AVAILABLE DATA START
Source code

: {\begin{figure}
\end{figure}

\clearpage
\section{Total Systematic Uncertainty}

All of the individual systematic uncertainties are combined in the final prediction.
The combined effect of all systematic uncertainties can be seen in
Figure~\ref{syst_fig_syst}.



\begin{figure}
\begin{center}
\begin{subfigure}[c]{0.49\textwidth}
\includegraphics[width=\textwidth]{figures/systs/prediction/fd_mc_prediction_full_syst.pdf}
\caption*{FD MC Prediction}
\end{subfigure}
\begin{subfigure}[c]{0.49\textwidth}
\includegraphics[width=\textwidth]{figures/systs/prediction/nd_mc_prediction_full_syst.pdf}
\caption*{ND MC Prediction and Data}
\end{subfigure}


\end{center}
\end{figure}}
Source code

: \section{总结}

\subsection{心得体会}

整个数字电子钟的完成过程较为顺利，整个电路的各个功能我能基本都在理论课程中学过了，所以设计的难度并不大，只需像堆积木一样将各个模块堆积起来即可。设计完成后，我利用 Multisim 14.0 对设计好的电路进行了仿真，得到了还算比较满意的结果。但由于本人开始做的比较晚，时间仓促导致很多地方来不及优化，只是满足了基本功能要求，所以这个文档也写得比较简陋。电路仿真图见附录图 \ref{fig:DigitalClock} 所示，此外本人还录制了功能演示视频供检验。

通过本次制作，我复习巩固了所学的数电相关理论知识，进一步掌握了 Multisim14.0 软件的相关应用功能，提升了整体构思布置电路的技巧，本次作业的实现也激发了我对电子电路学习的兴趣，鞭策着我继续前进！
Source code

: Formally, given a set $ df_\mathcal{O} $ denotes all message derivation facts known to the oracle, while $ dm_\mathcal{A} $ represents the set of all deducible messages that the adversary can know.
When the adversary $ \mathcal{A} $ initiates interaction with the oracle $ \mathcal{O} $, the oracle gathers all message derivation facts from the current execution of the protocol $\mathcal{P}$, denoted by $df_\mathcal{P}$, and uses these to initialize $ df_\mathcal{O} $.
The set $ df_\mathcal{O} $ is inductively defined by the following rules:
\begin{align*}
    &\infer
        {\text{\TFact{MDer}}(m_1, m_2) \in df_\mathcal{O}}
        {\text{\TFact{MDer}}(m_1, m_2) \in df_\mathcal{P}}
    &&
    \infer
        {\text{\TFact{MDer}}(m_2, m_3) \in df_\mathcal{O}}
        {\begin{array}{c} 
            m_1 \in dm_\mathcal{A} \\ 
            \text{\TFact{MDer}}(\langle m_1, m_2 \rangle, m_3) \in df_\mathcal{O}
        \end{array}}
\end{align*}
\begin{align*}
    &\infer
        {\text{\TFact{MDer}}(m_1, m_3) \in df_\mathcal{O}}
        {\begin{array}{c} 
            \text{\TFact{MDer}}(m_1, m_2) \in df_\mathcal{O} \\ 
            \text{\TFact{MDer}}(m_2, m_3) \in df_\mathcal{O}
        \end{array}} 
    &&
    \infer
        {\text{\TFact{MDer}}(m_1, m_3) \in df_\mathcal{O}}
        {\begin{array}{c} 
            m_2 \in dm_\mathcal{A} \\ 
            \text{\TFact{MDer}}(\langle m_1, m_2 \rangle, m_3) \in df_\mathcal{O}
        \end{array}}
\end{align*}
AVAILABLE DATA END
**EXERCISE DIRECTIONS**
Starting at the top, retype every line of the material above exactly.

**RESPONSE AREA**
Source code

: {\begin{figure}
\end{figure}

\clearpage
\section{Total Systematic Uncertainty}

All of the individual systematic uncertainties are combined in the final prediction.
The combined effect of all systematic uncertainties can be seen in
Figure~\ref{syst_fig_syst}.



\begin{figure}
\begin{center}
\begin{subfigure}[c]{0.49\textwidth}
\includegraphics[width=\textwidth]{figures/systs/prediction/fd_mc_prediction_full_syst.pdf}
\caption*{FD MC Prediction}
\end{subfigure}
\begin{subfigure}[c]{0.49\textwidth}
\includegraphics[width=\textwidth]{figures/systs/prediction/nd_mc_prediction_full_syst.pdf}
\caption*{ND MC Prediction and Data}
\end{subfigure}


\end{center}
\end{figure}}
Source code

: \section{总结}

\subsection{心得体会}

整个数字电子钟的完成过程较为顺利，整个电路的各个功能我能基本都在理论课程中学过了，所以设计的难度并不大，只需像堆积木一样将各个模块堆积起来即可。设计完成后，我利用 Multisim 14.0 对设计好的电路进行了仿真，得到了还算比较满意的结果。但由于本人开始做的比较晚，时间仓促导致很多地方来不及优化，只是满足了基本功能要求，所以这个文档也写得比较简陋。电路仿真图见附录图 \ref{fig:DigitalClock} 所示，此外本人还录制了功能演示视频供检验。

通过本次制作，我复习巩固了所学的数电相关理论知识，进一步掌握了 Multisim14.0 软件的相关应用功能，提升了整体构思布置电路的技巧，本次作业的实现也激发了我对电子电路学习的兴趣，鞭策着我继续前进！
Source code

: Formally, given a set $ df_\mathcal{O} $ denotes all message derivation facts known to the oracle, while $ dm_\mathcal{A} $ represents the set of all deducible messages that the adversary can know.
When the adversary $ \mathcal{A} $ initiates interaction with the oracle $ \mathcal{O} $, the oracle gathers all message derivation facts from the current execution of the protocol $\mathcal{P}$, denoted by $df_\mathcal{P}$, and uses these to initialize $ df_\mathcal{O} $.
The set $ df_\mathcal{O} $ is inductively defined by the following rules:
\begin{align*}
    &\infer
        {\text{\TFact{MDer}}(m_1, m_2) \in df_\mathcal{O}}
        {\text{\TFact{MDer}}(m_1, m_2) \in df_\mathcal{P}}
    &&
    \infer
        {\text{\TFact{MDer}}(m_2, m_3) \in df_\mathcal{O}}
        {\begin{array}{c} 
            m_1 \in dm_\mathcal{A} \\ 
            \text{\TFact{MDer}}(\langle m_1, m_2 \rangle, m_3) \in df_\mathcal{O}
        \end{array}}
\end{align*}
\begin{align*}
    &\infer
        {\text{\TFact{MDer}}(m_1, m_3) \in df_\mathcal{O}}
        {\begin{array}{c} 
            \text{\TFact{MDer}}(m_1, m_2) \in df_\mathcal{O} \\ 
            \text{\TFact{MDer}}(m_2, m_3) \in df_\mathcal{O}
        \end{array}} 
    &&
    \infer
        {\text{\TFact{MDer}}(m_1, m_3) \in df_\mathcal{O}}
        {\begin{array}{c} 
            m_2 \in dm_\mathcal{A} \\ 
            \text{\TFact{MDer}}(\langle m_1, m_2 \rangle, m_3) \in df_\mathcal{O}
        \end{array}}
\end{align*}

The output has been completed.